The association recently submitted the CAN XL protocol for international standardisation. This is the third generation – following the classic CAN protocol and CAN FD protocol. A medium-size car currently includes about 60 CAN controllers. "CAN is used to network sensors and rotor blade controls in wind turbines," explained Zeltwanger, "and CAN can also be found in satellites."
The association supports CAN users in all markets with its services. Apart from developing application-specific standards, CiA also provides training courses, organises conferences and tests CAN devices for conformity and interoperability.
The association has its registered office in Nuremberg and over 700 members. Germany is home to 300 of these. The members develop CiA specifications for various industries in about 40 work groups. A work group for use in fire brigade vehicles was recently established.
"CAN is pretty invisible," according to Zeltwanger. "CAN networks are deeply embedded – they are ‘hidden champions’ and perform their services unseen." But unlike USB and Ethernet, they are more reliable and sturdier. The three CAN protocol generations have sophisticated error detection facilities: the CAN XL protocol can detect up to five randomly distributed bit errors in a message. The transmitter and all receivers in a network check all messages for correctness and in the event of errors cancel the transmission. The cancelled message is automatically repeated by the transmitter.

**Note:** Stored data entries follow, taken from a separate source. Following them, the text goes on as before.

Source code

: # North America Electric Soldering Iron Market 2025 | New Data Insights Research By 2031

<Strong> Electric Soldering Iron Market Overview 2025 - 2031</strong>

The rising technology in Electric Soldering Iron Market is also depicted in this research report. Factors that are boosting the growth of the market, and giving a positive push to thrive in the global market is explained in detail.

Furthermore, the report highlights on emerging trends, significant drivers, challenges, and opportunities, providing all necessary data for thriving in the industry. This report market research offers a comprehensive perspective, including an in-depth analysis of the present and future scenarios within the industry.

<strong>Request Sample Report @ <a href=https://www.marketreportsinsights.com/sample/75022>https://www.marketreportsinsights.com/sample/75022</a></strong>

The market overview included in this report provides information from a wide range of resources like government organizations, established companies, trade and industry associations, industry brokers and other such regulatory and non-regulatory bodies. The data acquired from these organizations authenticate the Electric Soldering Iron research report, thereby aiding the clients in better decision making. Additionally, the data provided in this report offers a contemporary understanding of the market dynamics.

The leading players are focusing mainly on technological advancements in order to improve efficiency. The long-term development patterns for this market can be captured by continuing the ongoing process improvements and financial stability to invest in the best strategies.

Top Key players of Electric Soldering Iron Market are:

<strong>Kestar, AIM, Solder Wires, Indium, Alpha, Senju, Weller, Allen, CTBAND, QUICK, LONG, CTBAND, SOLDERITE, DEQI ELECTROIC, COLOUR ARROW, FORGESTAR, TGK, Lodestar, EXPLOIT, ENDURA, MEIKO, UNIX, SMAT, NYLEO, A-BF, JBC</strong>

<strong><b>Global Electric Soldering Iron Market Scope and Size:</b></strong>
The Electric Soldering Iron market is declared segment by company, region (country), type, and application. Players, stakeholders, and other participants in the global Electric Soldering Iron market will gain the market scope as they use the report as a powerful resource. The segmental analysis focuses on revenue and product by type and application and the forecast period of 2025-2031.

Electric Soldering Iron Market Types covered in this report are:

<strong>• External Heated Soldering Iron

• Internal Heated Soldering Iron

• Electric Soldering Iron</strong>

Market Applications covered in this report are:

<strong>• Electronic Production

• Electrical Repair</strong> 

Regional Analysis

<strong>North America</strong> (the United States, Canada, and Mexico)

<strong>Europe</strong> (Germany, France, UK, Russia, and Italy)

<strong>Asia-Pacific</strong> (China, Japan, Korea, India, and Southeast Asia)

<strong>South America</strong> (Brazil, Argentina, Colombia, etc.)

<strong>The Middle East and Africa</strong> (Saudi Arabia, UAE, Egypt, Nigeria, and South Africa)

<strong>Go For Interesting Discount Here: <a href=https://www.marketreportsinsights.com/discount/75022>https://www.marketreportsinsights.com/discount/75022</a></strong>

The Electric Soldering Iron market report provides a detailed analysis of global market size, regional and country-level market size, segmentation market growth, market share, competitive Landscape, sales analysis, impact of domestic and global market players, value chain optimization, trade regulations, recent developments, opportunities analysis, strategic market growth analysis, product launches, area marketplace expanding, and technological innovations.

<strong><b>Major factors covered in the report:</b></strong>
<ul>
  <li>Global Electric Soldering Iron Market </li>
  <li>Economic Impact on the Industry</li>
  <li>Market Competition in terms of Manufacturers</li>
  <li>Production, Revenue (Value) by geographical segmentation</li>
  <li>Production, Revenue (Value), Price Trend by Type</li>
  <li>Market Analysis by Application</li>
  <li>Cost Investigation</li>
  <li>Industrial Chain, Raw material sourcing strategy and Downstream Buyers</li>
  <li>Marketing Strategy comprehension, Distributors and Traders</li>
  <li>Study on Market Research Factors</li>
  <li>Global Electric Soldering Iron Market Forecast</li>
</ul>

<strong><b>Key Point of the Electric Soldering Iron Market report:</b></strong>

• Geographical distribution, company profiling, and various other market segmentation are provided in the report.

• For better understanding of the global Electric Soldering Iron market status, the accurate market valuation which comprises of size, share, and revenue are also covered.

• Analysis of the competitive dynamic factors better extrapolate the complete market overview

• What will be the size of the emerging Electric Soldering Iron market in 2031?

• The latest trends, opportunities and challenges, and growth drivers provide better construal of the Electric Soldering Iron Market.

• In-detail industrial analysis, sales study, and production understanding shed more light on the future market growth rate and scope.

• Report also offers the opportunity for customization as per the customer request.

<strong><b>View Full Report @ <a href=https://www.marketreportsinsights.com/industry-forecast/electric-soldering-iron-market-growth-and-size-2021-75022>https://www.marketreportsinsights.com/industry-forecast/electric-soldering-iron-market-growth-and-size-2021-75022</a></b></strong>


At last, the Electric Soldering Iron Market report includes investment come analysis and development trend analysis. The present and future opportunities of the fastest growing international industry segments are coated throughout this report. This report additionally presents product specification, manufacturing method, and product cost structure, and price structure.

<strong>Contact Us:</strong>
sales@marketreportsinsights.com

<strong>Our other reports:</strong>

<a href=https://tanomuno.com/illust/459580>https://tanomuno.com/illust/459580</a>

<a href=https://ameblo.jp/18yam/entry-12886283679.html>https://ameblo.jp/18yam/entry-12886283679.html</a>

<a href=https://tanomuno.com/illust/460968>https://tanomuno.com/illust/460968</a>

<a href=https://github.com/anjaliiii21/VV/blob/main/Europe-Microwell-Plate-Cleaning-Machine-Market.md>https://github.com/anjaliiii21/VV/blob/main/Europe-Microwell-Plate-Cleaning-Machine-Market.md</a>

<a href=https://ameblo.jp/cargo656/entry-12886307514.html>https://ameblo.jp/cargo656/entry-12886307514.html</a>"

CAN XL is currently integrated in chip manufacturers such as Infineon, NXP, Renesas, STMicroelectronics and Texas Instruments in microcontrollers. The first cars that use the third CAN generation will be on the streets in the mid-2020s.
The second CAN generation, the CAN FD protocol, has been in use for over two years and replaces the classic CAN protocol where the demands for data throughput have increased. "The classic CAN protocol will remain in operation for simple control tasks - you don't usually drive a truck to collect bread rolls," noted Zeltwanger "CAN XL is an important building block for autonomously moving transport systems and highly automated machines, which cannot be realised with the first two CAN generations."